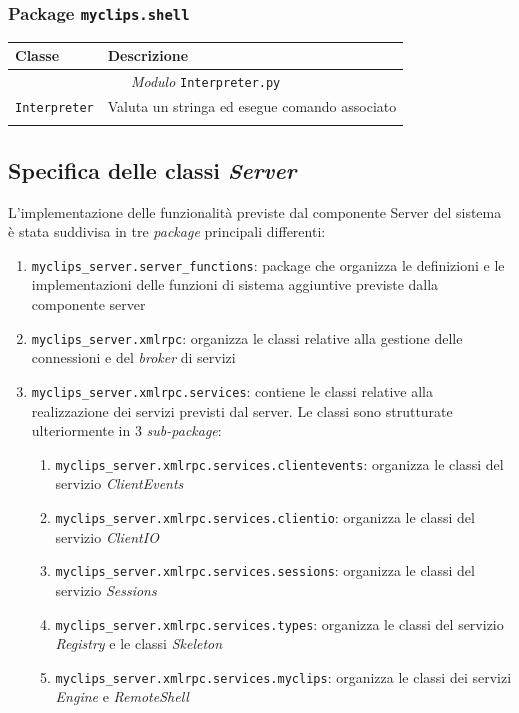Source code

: \subsubsection{Package \texttt{myclips.shell}}

\begin{longtable}{p{5.5cm}p{6.5cm}}
\hline 
\textbf{Classe} & \textbf{Descrizione} \\ 
\hline\hline 
\endhead

\multicolumn{2}{c}{\emph{Modulo} \texttt{Interpreter.py}}\\
	\hdashline[5pt/5pt]
		\texttt{Interpreter} & Valuta un stringa ed esegue comando associato \\ 
	\hline\\

\end{longtable}

\clearpage

\subsection{Specifica delle classi \emph{Server}}

L'implementazione delle funzionalità previste dal componente Server del sistema è stata suddivisa in tre \emph{package} principali differenti:

\begin{enumerate}
	\item \texttt{myclips\_server.server\_functions}: package che organizza le definizioni e le implementazioni delle funzioni di sistema aggiuntive previste dalla componente server
	\item \texttt{myclips\_server.xmlrpc}: organizza le classi relative alla gestione delle connessioni e del \emph{broker} di servizi
	\item \texttt{myclips\_server.xmlrpc.services}: contiene le classi relative alla realizzazione dei servizi previsti dal server. Le classi sono strutturate ulteriormente in 3 \emph{sub-package}:
		\begin{enumerate}
			\item \texttt{myclips\_server.xmlrpc.services.clientevents}: organizza le classi del servizio \emph{ClientEvents}
			\item \texttt{myclips\_server.xmlrpc.services.clientio}: organizza le classi del servizio \emph{ClientIO}
			\item \texttt{myclips\_server.xmlrpc.services.sessions}: organizza le classi del servizio \emph{Sessions}
			\item \texttt{myclips\_server.xmlrpc.services.types}: organizza le classi del servizio \emph{Registry} e le classi \emph{Skeleton}
			\item \texttt{myclips\_server.xmlrpc.services.myclips}: organizza le classi dei servizi \emph{Engine} e \emph{RemoteShell}
		\end{enumerate}
\end{enumerate}

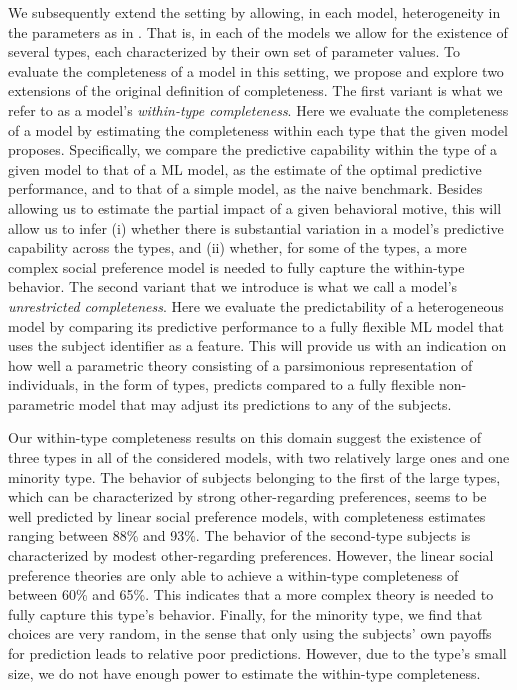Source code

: \documentclass[11pt,a4paper]{article}
\theoremstyle{definition}
\begin{document}
We subsequently extend the setting by allowing, in each model, heterogeneity in the parameters as in \cite{Bruhin2019}. That is, in each of the models we allow for the existence of several types, each characterized by their own set of parameter values. To evaluate the completeness of a model in this setting, we propose and explore two extensions of the original definition of completeness. The first variant is what we refer to as a model's \emph{within-type completeness}. Here we evaluate the completeness of a model by estimating the completeness within each type that the given model proposes. Specifically, we compare the predictive capability within the type of a given model to that of a ML model, as the estimate of the optimal predictive performance, and to that of a simple model, as the naive benchmark. Besides allowing us to estimate the partial impact of a given behavioral motive, this will allow us to infer (i) whether there is substantial variation in a model's predictive capability across the types, and (ii) whether, for some of the types, a more complex social preference model is needed to fully capture the within-type behavior.
The second variant that we introduce is what we call a model's \emph{unrestricted completeness}. Here we evaluate the predictability of a heterogeneous model by comparing its predictive performance to a fully flexible ML model that uses the subject identifier as a feature. This will provide us with an indication on how well a parametric theory consisting of a parsimonious representation of individuals, in the form of types, predicts compared to a fully flexible non-parametric model that may adjust its predictions to any of the subjects.

Our within-type completeness results on this domain suggest the existence of three types in all of the considered models, with two relatively large ones and one minority type. The behavior of subjects belonging to the first of the large types, which can be characterized by strong other-regarding preferences, seems to be well predicted by linear social preference models, with completeness estimates ranging between 88\% and 93\%. The behavior of the second-type subjects is characterized by modest other-regarding preferences. However, the linear social preference theories are only able to achieve a within-type completeness of between 60\% and 65\%. This indicates that a more complex theory is needed to fully capture this type's behavior. Finally, for the minority type, we find that choices are very random, in the sense that only using the subjects' own payoffs for prediction leads to relative poor predictions. However,  due to the type's small size, we do not have enough power to estimate the within-type completeness.
\end{document}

● Work task
Show the lines in the entries above that include the string "componente".

● Task response
L'implementazione delle funzionalità previste dal componente Server del sistema è stata suddivisa in tre \emph{package} principali differenti:
	\item \texttt{myclips\_server.server\_functions}: package che organizza le definizioni e le implementazioni delle funzioni di sistema aggiuntive previste dalla componente server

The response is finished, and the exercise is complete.